(Dataset entries)
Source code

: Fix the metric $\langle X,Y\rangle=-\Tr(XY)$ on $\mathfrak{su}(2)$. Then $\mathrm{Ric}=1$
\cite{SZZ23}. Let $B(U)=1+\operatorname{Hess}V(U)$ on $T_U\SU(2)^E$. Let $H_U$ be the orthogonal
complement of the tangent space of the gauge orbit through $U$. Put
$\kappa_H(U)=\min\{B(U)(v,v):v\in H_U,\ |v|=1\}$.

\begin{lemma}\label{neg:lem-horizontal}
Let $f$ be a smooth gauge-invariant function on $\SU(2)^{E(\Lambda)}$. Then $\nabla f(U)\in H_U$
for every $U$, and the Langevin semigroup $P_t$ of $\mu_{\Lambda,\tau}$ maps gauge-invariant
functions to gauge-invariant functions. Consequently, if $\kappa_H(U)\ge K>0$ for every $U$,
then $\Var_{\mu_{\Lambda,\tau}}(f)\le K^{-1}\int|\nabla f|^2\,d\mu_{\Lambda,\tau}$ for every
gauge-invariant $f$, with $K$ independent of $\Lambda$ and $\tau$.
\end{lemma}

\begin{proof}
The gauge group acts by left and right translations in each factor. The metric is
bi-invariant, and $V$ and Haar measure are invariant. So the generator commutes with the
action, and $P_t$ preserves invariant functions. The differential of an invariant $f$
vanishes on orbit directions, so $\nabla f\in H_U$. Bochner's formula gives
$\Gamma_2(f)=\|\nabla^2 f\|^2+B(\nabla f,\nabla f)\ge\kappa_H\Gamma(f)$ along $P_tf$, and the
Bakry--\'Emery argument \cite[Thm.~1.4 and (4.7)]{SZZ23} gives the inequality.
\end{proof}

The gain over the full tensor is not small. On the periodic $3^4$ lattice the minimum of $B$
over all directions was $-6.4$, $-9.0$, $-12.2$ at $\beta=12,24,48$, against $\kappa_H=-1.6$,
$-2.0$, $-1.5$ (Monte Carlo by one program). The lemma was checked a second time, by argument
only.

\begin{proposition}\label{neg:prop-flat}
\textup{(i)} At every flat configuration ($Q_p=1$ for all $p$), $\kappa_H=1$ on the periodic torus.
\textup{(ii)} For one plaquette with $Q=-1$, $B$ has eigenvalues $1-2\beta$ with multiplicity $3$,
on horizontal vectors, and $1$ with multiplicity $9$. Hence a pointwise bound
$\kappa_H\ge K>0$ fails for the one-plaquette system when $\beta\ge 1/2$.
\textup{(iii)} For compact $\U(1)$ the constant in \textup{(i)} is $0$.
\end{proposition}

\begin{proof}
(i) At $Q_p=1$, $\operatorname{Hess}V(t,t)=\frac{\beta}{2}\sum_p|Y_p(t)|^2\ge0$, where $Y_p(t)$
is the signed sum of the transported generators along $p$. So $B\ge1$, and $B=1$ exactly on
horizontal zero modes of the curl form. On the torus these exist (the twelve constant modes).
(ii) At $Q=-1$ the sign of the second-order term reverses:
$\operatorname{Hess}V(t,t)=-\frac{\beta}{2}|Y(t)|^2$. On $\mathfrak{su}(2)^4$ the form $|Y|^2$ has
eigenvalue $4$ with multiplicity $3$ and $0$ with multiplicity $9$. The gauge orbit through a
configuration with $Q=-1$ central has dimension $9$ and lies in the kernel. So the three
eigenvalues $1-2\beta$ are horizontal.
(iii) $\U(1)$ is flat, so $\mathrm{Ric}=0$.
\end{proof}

*TASK PROMPT*:
Work through the records above. Copy every line with the string "second".

*SOLUTION BELOW*:
$-2.0$, $-1.5$ (Monte Carlo by one program). The lemma was checked a second time, by argument
(ii) At $Q=-1$ the sign of the second-order term reverses:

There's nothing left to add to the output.